The other thought battling for attention, in addition to my sinuses, is the constant reminder that, no matter how much I like my humble little place, there’s this one tiny problem of it not having any insulation. Well, except for the windows, but considering I tend to leave them open to some degree at all times during the day, that’s doing fuck all1 now, isn’t it? See, the problem with this house is that its wooden walls have this special property trapping the outside weather right inside. This means that if it’s 40 degrees outside, it’s a bone-chilling 50 degrees inside. (On a side note, people from colder climates have scoffed at me for this assessment, and to them I have only this to say: so you enjoy walking around your house in your underwear when it’s 48 degrees, do you? Yeah, didn’t think so.)

When the weather is warmer, say 100 degrees, my house becomes a little oven and sits all day at 90 degrees. Or 95. Or 100. It just depends how hot it is outside. Given my past history of heat rash, first to the point of being within about 20 hours of having actual heat stroke, and subsequently recurrent bouts of it that like to revisit me every summer, I’m not exactly amused by the warmth of my house.

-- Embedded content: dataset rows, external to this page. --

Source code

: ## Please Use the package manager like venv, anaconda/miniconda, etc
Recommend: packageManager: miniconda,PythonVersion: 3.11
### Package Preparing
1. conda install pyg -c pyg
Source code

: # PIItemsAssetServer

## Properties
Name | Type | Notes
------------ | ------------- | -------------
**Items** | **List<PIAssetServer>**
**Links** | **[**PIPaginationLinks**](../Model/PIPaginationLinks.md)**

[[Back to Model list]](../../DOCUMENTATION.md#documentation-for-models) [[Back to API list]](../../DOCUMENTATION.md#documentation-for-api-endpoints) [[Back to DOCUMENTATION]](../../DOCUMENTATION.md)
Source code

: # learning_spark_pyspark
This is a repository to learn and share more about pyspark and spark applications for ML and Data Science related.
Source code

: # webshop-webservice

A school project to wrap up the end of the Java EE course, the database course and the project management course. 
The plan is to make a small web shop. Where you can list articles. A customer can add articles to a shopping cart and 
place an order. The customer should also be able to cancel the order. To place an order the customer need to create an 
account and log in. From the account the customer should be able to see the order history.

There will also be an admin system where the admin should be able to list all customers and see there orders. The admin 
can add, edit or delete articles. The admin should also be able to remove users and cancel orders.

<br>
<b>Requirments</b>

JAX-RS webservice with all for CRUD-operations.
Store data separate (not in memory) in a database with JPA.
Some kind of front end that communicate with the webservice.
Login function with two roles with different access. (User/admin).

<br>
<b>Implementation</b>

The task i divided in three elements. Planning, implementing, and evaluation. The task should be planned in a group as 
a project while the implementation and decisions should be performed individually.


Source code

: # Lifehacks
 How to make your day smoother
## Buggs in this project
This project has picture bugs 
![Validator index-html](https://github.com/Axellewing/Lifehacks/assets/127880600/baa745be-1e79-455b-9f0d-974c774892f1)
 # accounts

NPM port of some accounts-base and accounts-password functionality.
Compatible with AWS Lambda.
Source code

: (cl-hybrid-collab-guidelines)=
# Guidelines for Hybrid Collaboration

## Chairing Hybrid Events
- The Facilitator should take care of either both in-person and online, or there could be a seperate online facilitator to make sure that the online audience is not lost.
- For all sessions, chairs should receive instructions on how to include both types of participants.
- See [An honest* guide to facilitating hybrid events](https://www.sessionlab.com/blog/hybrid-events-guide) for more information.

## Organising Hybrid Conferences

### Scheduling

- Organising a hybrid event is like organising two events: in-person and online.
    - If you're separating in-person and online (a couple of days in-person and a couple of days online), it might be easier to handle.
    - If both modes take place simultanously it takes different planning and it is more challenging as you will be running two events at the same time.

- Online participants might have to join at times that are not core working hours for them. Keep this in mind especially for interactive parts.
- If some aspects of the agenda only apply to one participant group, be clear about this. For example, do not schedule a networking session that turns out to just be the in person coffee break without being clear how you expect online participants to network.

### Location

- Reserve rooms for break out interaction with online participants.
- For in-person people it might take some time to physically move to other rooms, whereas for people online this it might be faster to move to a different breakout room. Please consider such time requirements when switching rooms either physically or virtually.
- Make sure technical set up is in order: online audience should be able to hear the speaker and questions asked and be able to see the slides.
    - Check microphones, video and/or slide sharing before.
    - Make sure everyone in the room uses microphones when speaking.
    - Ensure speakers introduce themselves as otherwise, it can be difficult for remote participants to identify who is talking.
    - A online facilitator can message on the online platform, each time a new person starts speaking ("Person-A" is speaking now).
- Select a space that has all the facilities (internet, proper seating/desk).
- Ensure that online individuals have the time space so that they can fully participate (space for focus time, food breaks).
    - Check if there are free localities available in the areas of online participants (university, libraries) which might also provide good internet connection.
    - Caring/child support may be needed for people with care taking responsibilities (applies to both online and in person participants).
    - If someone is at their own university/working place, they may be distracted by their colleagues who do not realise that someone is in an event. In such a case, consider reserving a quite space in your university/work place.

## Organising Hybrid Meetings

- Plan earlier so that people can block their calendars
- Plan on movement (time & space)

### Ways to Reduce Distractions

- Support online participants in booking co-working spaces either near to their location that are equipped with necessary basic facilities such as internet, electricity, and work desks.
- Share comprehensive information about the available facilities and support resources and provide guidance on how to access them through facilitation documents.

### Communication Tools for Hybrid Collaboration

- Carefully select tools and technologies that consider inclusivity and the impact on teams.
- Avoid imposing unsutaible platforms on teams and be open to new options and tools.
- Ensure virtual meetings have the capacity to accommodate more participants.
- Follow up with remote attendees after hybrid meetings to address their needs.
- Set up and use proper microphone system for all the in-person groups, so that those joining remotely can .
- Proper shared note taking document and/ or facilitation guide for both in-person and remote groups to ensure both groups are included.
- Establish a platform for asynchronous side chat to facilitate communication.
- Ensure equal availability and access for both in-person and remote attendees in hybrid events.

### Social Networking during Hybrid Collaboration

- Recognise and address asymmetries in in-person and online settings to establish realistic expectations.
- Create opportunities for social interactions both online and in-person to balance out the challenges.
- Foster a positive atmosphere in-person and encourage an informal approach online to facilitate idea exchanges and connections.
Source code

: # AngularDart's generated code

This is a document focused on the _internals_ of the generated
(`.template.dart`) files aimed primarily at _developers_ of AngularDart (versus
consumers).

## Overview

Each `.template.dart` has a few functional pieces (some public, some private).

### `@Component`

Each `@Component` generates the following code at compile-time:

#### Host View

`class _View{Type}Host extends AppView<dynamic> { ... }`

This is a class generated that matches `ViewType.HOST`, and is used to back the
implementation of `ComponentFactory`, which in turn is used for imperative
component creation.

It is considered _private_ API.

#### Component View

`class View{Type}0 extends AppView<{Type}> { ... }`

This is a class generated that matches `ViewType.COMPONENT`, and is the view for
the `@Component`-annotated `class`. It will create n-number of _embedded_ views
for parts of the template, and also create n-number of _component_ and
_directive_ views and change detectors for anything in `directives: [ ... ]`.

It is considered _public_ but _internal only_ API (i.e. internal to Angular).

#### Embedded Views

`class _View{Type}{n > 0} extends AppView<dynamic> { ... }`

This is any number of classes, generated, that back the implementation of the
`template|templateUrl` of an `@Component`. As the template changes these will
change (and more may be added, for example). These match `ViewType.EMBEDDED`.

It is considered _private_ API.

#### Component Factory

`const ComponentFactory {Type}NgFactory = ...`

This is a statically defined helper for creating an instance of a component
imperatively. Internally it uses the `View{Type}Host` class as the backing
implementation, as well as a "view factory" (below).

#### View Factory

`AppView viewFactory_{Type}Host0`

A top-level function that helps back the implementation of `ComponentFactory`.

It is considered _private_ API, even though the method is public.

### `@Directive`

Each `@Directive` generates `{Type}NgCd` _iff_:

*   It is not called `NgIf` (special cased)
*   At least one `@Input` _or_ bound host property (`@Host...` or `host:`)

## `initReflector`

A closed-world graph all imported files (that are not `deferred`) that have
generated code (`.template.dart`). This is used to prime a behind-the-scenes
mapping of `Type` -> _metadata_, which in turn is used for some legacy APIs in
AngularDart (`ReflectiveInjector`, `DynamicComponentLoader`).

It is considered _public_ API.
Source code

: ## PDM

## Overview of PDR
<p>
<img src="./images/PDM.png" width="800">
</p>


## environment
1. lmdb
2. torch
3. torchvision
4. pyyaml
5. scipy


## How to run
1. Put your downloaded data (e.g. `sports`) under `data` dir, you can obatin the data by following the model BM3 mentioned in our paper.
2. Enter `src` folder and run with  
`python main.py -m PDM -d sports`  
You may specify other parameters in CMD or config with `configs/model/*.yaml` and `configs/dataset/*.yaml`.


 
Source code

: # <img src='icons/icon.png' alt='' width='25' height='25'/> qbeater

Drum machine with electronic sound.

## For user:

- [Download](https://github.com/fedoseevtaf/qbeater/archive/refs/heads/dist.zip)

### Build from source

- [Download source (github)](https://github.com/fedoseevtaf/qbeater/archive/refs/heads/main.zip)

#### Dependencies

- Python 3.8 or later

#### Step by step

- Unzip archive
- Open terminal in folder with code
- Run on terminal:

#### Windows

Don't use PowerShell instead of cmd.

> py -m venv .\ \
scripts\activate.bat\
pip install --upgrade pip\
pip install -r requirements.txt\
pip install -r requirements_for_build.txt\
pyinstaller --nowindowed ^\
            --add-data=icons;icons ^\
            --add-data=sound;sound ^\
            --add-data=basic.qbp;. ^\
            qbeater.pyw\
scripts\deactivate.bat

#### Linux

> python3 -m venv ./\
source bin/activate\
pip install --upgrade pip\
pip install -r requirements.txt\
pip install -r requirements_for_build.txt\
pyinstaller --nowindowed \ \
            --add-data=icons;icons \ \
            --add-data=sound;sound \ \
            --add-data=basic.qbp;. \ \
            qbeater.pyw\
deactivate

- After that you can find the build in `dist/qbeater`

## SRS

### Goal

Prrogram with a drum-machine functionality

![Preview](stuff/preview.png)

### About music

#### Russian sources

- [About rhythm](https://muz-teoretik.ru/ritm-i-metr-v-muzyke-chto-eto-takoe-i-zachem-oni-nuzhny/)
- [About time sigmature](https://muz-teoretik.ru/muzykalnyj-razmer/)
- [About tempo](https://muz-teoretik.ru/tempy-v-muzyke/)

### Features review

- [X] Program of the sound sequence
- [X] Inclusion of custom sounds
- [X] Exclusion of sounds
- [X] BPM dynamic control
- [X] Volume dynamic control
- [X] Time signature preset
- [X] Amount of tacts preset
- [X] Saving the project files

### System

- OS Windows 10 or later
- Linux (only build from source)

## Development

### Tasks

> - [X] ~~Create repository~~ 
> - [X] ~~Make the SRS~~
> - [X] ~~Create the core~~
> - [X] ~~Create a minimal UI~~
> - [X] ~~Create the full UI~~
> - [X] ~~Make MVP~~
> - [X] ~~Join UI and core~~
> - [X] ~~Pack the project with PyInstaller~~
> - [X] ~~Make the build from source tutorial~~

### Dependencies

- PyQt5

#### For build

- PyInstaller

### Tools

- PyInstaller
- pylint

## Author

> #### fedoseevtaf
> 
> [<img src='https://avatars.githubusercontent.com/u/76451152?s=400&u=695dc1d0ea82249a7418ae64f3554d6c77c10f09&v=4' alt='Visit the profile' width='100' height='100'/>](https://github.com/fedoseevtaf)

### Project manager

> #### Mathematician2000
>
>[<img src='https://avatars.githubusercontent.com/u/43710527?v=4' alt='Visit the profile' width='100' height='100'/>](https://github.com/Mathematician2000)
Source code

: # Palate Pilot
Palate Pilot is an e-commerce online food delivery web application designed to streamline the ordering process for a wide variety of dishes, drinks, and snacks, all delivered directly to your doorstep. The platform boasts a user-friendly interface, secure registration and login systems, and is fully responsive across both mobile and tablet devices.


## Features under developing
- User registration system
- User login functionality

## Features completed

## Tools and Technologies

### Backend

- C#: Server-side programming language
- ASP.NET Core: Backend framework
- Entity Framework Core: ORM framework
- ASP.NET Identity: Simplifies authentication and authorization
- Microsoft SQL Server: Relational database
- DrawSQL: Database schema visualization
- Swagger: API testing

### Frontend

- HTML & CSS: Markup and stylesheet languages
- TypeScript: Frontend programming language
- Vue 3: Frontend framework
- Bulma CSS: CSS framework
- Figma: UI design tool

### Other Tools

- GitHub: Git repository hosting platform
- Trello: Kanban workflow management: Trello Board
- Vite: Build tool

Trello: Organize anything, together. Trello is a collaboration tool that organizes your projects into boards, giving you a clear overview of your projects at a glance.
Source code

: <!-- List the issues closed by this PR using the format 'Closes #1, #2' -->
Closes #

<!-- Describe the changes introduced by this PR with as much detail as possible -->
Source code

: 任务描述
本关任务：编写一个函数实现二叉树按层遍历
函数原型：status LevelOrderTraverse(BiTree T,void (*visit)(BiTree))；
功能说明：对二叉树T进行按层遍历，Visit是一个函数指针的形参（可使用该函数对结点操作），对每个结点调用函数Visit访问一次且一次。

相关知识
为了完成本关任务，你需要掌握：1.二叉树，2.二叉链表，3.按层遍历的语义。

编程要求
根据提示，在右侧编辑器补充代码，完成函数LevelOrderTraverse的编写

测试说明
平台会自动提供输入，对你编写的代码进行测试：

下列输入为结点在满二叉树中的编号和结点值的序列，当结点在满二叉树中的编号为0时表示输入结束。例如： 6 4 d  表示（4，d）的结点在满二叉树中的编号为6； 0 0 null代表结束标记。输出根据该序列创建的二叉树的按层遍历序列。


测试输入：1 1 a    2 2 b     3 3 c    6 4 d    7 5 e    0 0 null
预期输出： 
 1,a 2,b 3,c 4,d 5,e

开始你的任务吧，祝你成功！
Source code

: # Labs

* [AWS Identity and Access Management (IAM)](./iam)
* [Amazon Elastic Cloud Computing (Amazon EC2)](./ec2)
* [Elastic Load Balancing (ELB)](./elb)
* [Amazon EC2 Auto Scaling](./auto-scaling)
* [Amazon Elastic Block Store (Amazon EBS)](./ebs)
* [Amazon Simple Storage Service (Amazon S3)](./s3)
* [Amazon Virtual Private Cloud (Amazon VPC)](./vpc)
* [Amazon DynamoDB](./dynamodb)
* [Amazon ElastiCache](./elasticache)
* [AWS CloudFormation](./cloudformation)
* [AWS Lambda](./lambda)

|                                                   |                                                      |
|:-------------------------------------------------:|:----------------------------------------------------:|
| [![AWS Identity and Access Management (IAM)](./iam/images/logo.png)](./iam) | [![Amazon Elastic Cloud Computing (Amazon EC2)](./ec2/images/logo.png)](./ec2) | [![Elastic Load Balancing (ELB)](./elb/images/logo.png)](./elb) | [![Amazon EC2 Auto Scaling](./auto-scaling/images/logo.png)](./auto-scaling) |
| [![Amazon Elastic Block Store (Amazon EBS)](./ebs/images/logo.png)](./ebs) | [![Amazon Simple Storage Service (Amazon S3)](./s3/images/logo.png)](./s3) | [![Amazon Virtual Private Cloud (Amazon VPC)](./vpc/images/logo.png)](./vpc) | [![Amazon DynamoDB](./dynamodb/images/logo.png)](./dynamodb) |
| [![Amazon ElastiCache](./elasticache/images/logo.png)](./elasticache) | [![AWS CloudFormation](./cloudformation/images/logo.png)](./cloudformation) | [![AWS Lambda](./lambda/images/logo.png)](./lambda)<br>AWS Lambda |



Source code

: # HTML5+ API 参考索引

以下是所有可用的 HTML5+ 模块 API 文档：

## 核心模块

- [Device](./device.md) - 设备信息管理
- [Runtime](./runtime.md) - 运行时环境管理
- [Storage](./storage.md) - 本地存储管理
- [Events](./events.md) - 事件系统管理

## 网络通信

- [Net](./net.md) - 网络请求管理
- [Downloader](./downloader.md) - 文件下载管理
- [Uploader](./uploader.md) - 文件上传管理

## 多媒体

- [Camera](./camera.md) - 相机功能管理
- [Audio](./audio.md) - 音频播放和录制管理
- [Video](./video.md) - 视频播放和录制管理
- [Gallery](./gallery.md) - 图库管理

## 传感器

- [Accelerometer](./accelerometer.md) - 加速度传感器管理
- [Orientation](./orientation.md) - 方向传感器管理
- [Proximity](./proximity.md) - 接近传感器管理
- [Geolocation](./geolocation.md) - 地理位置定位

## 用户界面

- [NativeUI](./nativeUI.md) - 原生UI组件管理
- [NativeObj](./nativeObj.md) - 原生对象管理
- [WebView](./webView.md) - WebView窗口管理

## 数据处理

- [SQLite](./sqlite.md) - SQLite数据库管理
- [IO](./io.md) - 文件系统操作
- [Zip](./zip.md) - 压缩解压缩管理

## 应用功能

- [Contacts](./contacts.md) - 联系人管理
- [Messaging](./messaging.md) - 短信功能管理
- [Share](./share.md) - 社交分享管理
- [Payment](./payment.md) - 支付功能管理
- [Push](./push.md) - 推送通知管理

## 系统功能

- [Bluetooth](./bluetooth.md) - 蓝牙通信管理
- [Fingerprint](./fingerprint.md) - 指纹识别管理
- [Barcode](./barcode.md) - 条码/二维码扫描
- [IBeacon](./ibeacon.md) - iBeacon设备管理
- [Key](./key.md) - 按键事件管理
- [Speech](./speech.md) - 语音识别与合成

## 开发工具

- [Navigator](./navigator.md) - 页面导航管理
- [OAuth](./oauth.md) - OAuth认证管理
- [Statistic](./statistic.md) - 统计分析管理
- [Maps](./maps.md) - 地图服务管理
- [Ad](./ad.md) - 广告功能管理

There’s air conditioning, sure, but I’m sporting a medium-sized wall-mounted mother which sits in a corner of the living room and spouts air six feet up. It’s amazing, it really cools down that solid five square foot area. I might add that that area is home to one bookshelf and one rocking chair, and an occasional me sitting in said chair. It’s literally (and figuratively) the coolest spot in the house. And sure, the cool air kind of spreads to other parts of the house, but while that spot remains at 70 (that’s the coldest I can get it), there’s still a 5-10 degree variance everywhere else. Honestly, you wouldn’t think it would be so hard to cool off 550 whole square feet.

I’m thinking I’ll be going shopping to learn about some of my options, and maybe in the process I’ll even find something handy and energy-efficient, too. I just want to cool off, that’s all I want. Should you, dear reader, have any tips, ideas, or thoughts on how to chill out, do tell.

1Please enjoy that clever little throwback to the genius that is Eddie Izzard.

Comments

5 Responses to “Must. Chill. Out.”


  1. I don’t have any tips, unfortunately. I was never the type to actually fix household issues like that. My other roommate was — she was the house husband. But I just wanted to say that if I were in your position, I would be speaking to the landlord ASAP and figuring out a plan because a 90 degree home? NOT COOL.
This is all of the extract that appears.